- Task directions
Would you copy the material below word for word, beginning with its first line and ending with the line that contains "- **Attribute 2**: Number of Variables"?

- Extracted data

*****

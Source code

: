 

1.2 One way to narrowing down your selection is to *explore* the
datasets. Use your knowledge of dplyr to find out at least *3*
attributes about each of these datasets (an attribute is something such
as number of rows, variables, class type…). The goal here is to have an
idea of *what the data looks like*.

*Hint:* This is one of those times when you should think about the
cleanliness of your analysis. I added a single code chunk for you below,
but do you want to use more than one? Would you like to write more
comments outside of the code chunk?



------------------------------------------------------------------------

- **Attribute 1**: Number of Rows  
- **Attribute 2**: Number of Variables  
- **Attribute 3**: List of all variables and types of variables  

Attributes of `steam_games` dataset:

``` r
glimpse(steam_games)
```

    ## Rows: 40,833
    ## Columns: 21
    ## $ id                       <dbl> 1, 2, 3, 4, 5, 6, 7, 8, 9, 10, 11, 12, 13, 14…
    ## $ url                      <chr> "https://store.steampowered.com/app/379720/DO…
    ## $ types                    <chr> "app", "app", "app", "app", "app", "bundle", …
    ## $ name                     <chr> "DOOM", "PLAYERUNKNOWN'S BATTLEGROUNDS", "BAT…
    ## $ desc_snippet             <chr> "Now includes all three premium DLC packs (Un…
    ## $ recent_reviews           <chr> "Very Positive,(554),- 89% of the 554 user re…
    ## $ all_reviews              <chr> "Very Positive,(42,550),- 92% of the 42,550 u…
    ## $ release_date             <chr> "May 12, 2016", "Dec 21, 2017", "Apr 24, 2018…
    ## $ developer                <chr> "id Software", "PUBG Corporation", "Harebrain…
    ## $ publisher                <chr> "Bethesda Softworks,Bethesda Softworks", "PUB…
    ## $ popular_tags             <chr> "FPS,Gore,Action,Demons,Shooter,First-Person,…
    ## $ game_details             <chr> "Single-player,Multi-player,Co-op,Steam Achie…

*****

- Written answer
Source code

: 

1.2 One way to narrowing down your selection is to *explore* the
datasets. Use your knowledge of dplyr to find out at least *3*
attributes about each of these datasets (an attribute is something such
as number of rows, variables, class type…). The goal here is to have an
idea of *what the data looks like*.

*Hint:* This is one of those times when you should think about the
cleanliness of your analysis. I added a single code chunk for you below,
but do you want to use more than one? Would you like to write more
comments outside of the code chunk?



------------------------------------------------------------------------

- **Attribute 1**: Number of Rows  
- **Attribute 2**: Number of Variables  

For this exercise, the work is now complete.